Meet Lauren Freestone, a contemporary Indigenous artist. Art forged a beautiful bond between Lauren and her father, who taught her to paint, just as his father had done before him. Growing up in Scotts Head, the beautiful coastal landscape surrounded by bush was the perfect inspiration for her art. Her works tell the stories of her ancestors and the Wiradjuri & Gumbaynggirr country, stories she believes need to be passed down for generations.
Can you tell us a bit about your background and the path that led to your current artistic endeavours?
I grew up in Scotts Head in Gumbaynggirr Country which is located on the mid-north coast of NSW. Scotts is a tiny little coastal village bordered by the beach and the bush. The beach was our playground; if we weren’t there, we were down by the river. I think the population would have been about 1000 people at the time, so everyone knew everyone. I was always creative and grew up watching my Dad paint. My Pop also painted and sold Yidakis (Didgeridoos) at the markets, so I was always surrounded by art. My Mum and Dad divorced when I was 6, and although my Dad and I always had a relationship, our connection really came later in life when we bonded over art. It’s very special to me for that reason, it brought us together.
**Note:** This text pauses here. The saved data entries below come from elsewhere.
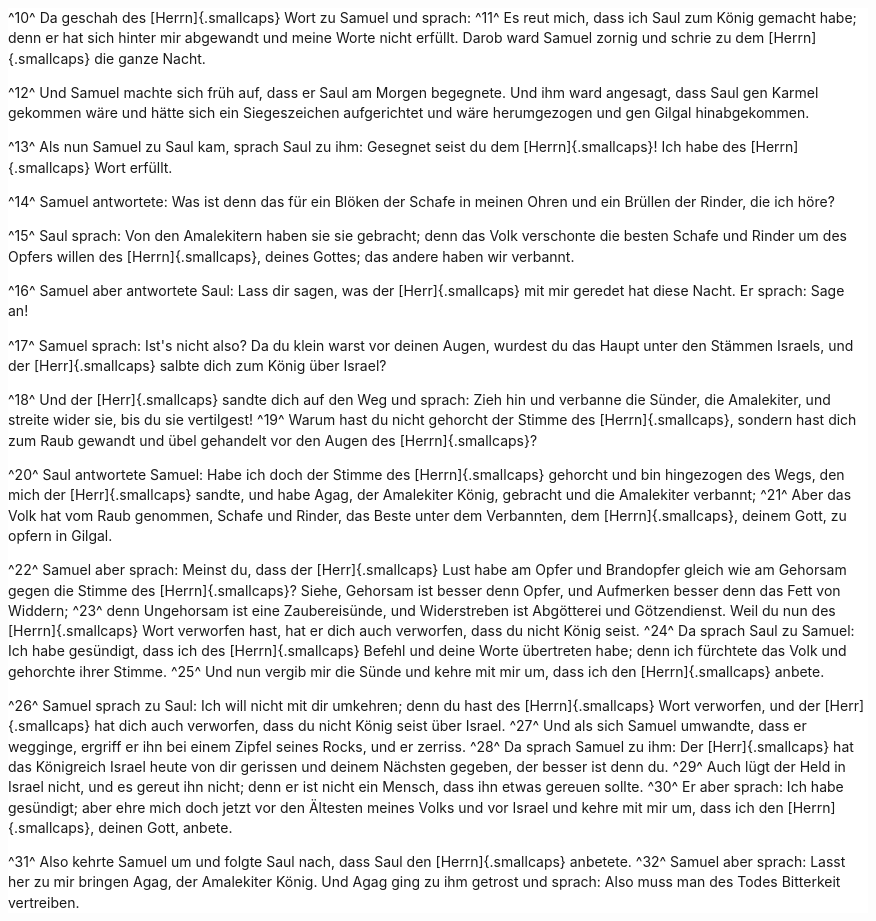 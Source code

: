 ^10^ Da geschah des [Herrn]{.smallcaps} Wort zu Samuel und sprach: ^11^ Es reut mich, dass ich Saul zum König gemacht habe; denn er hat sich hinter mir abgewandt und meine Worte nicht erfüllt. Darob ward Samuel zornig und schrie zu dem [Herrn]{.smallcaps} die ganze Nacht. 

^12^ Und Samuel machte sich früh auf, dass er Saul am Morgen begegnete. Und ihm ward angesagt, dass Saul gen Karmel gekommen wäre und hätte sich ein Siegeszeichen aufgerichtet und wäre herumgezogen und gen Gilgal hinabgekommen. 

^13^ Als nun Samuel zu Saul kam, sprach Saul zu ihm: Gesegnet seist du dem [Herrn]{.smallcaps}! Ich habe des [Herrn]{.smallcaps} Wort erfüllt. 

^14^ Samuel antwortete: Was ist denn das für ein Blöken der Schafe in meinen Ohren und ein Brüllen der Rinder, die ich höre? 

^15^ Saul sprach: Von den Amalekitern haben sie sie gebracht; denn das Volk verschonte die besten Schafe und Rinder um des Opfers willen des [Herrn]{.smallcaps}, deines Gottes; das andere haben wir verbannt. 

^16^ Samuel aber antwortete Saul: Lass dir sagen, was der [Herr]{.smallcaps} mit mir geredet hat diese Nacht. Er sprach: Sage an! 

^17^ Samuel sprach: Ist's nicht also? Da du klein warst vor deinen Augen, wurdest du das Haupt unter den Stämmen Israels, und der [Herr]{.smallcaps} salbte dich zum König über Israel? 

^18^ Und der [Herr]{.smallcaps} sandte dich auf den Weg und sprach: Zieh hin und verbanne die Sünder, die Amalekiter, und streite wider sie, bis du sie vertilgest! ^19^ Warum hast du nicht gehorcht der Stimme des [Herrn]{.smallcaps}, sondern hast dich zum Raub gewandt und übel gehandelt vor den Augen des [Herrn]{.smallcaps}? 

^20^ Saul antwortete Samuel: Habe ich doch der Stimme des [Herrn]{.smallcaps} gehorcht und bin hingezogen des Wegs, den mich der [Herr]{.smallcaps} sandte, und habe Agag, der Amalekiter König, gebracht und die Amalekiter verbannt; ^21^ Aber das Volk hat vom Raub genommen, Schafe und Rinder, das Beste unter dem Verbannten, dem [Herrn]{.smallcaps}, deinem Gott, zu opfern in Gilgal. 

^22^ Samuel aber sprach: Meinst du, dass der [Herr]{.smallcaps} Lust habe am Opfer und Brandopfer gleich wie am Gehorsam gegen die Stimme des [Herrn]{.smallcaps}? Siehe, Gehorsam ist besser denn Opfer, und Aufmerken besser denn das Fett von Widdern; ^23^ denn Ungehorsam ist eine Zaubereisünde, und Widerstreben ist Abgötterei und Götzendienst. Weil du nun des [Herrn]{.smallcaps} Wort verworfen hast, hat er dich auch verworfen, dass du nicht König seist. ^24^ Da sprach Saul zu Samuel: Ich habe gesündigt, dass ich des [Herrn]{.smallcaps} Befehl und deine Worte übertreten habe; denn ich fürchtete das Volk und gehorchte ihrer Stimme. ^25^ Und nun vergib mir die Sünde und kehre mit mir um, dass ich den [Herrn]{.smallcaps} anbete. 

^26^ Samuel sprach zu Saul: Ich will nicht mit dir umkehren; denn du hast des [Herrn]{.smallcaps} Wort verworfen, und der [Herr]{.smallcaps} hat dich auch verworfen, dass du nicht König seist über Israel. ^27^ Und als sich Samuel umwandte, dass er wegginge, ergriff er ihn bei einem Zipfel seines Rocks, und er zerriss. ^28^ Da sprach Samuel zu ihm: Der [Herr]{.smallcaps} hat das Königreich Israel heute von dir gerissen und deinem Nächsten gegeben, der besser ist denn du. ^29^ Auch lügt der Held in Israel nicht, und es gereut ihn nicht; denn er ist nicht ein Mensch, dass ihn etwas gereuen sollte. ^30^ Er aber sprach: Ich habe gesündigt; aber ehre mich doch jetzt vor den Ältesten meines Volks und vor Israel und kehre mit mir um, dass ich den [Herrn]{.smallcaps}, deinen Gott, anbete. 

^31^ Also kehrte Samuel um und folgte Saul nach, dass Saul den [Herrn]{.smallcaps} anbetete. ^32^ Samuel aber sprach: Lasst her zu mir bringen Agag, der Amalekiter König. Und Agag ging zu ihm getrost und sprach: Also muss man des Todes Bitterkeit vertreiben. 
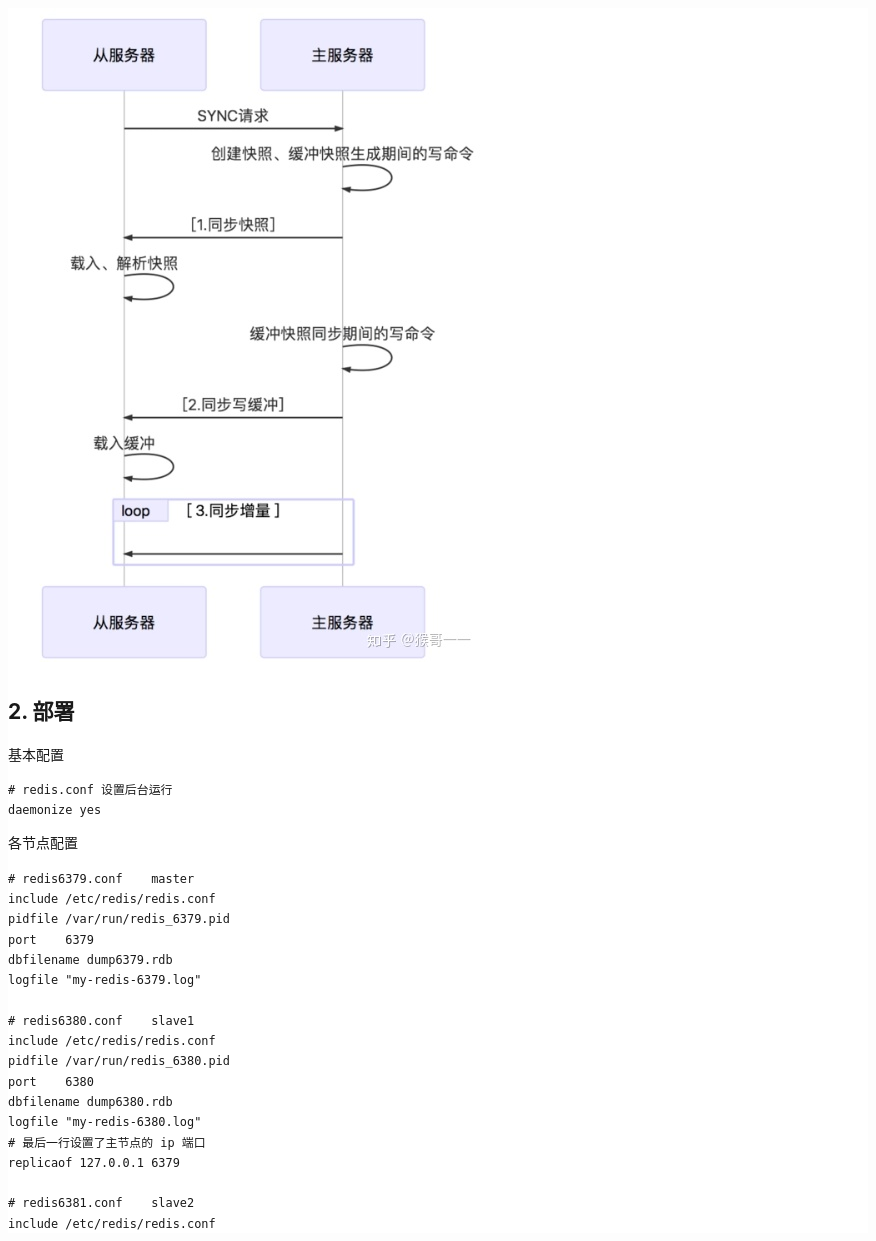 ![img](Redis.assets/v2-b4fcecc782a563034bc3be8e8873bdc9_720w.jpg)

## 2. 部署

基本配置

```shell
# redis.conf 设置后台运行
daemonize yes
```

各节点配置

```nginx
# redis6379.conf    master
include /etc/redis/redis.conf
pidfile /var/run/redis_6379.pid
port    6379
dbfilename dump6379.rdb
logfile "my-redis-6379.log"

# redis6380.conf    slave1
include /etc/redis/redis.conf
pidfile /var/run/redis_6380.pid
port    6380
dbfilename dump6380.rdb
logfile "my-redis-6380.log"
# 最后一行设置了主节点的 ip 端口
replicaof 127.0.0.1 6379

# redis6381.conf    slave2
include /etc/redis/redis.conf
``` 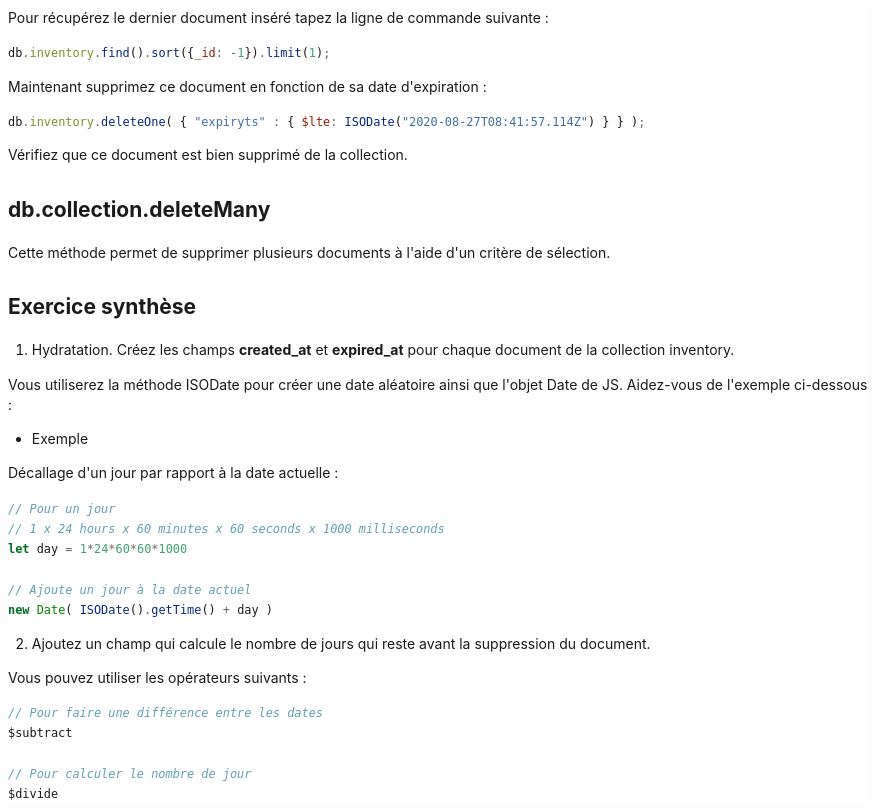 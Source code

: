 Pour récupérez le dernier document inséré tapez la ligne de commande suivante :

```js
db.inventory.find().sort({_id: -1}).limit(1);
```

Maintenant supprimez ce document en fonction de sa date d'expiration :

```js
db.inventory.deleteOne( { "expiryts" : { $lte: ISODate("2020-08-27T08:41:57.114Z") } } );
```

Vérifiez que ce document est bien supprimé de la collection.

## db.collection.deleteMany

Cette méthode permet de supprimer plusieurs documents à l'aide d'un critère de sélection.

## Exercice synthèse

1. Hydratation. Créez les champs **created_at** et **expired_at** pour chaque document de la collection inventory.

Vous utiliserez la méthode ISODate pour créer une date aléatoire ainsi que l'objet Date de JS. Aidez-vous de l'exemple ci-dessous :

- Exemple

Décallage d'un jour par rapport à la date actuelle :

```js
// Pour un jour
// 1 x 24 hours x 60 minutes x 60 seconds x 1000 milliseconds
let day = 1*24*60*60*1000

// Ajoute un jour à la date actuel
new Date( ISODate().getTime() + day )
```

2. Ajoutez un champ qui calcule le nombre de jours qui reste avant la suppression du document.

Vous pouvez utiliser les opérateurs suivants :

```js
// Pour faire une différence entre les dates
$subtract

// Pour calculer le nombre de jour
$divide
```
Your art is reminiscent of the Australian landscape, where do you find inspiration?
A lot of my earlier work is inspired by the coastal beauty of Gumbaynggirr Country and the Ocean. My later work however, has really centred around our Wiradjuri history, which is where my family are from. My hillscapes are a celebration of the landscape where my Ancestors lived in the Mudgee/ Rylstone area; they are also a reflection of an inner childhood sense of belonging and pride. I am always inspired when I visit both of these places I call home.
What does art mean to you and your Indigenous culture?
For me, my art is how I connect with my family and Ancestors. It’s a way of teaching my daughter about our family history and country, and something she can have and pass down like my Dad has done for me, and his Dad has done for him. I think knowing who you are and where you come from is so important; our history and origin is something to be celebrated. Aboriginal art has always been about storytelling, I am trying to tell mine and my family's story through my work.
When you’re not creating art, where would we find you?
Most likely with my family at the beach or taking my daughter to the park. I try to get home to see my parents as much as I can too.
Who is your favourite Indigenous artist and why?
There are too many to name! I adore the Ken Sisters Collaborative, their work is just breathtaking! The King sisters are brilliant too. Oh, and my Dad, of course!
Can you describe your creative process?
It varies, I usually have an idea in mind so it generally starts from there but what ends up on the canvas is not always what I envisioned. I sort of procrastinate when this happens and usually start another painting until I adjust my view of the painting. I used to paint over things and start again in frustration, but I would often regret it instantly. I am always working on a few things at a time now so I can move between paintings instead of giving up. Imperfection is beautiful and more real.
What drew you to Auguste The Label?
I feel comfortable in loose fitting clothes. I love the lightweight feel and softness of the fabrics. I am all about comfort and Auguste is just really easy to wear.
What is a wardrobe staple you can’t go a week without wearing?
To be honest, I live in trackies at home painting. If I am going out, I think definitely a maxi dress or a skirt. They are just so easy and look so nice on everyone. Dress them up or down, perfect staple piece.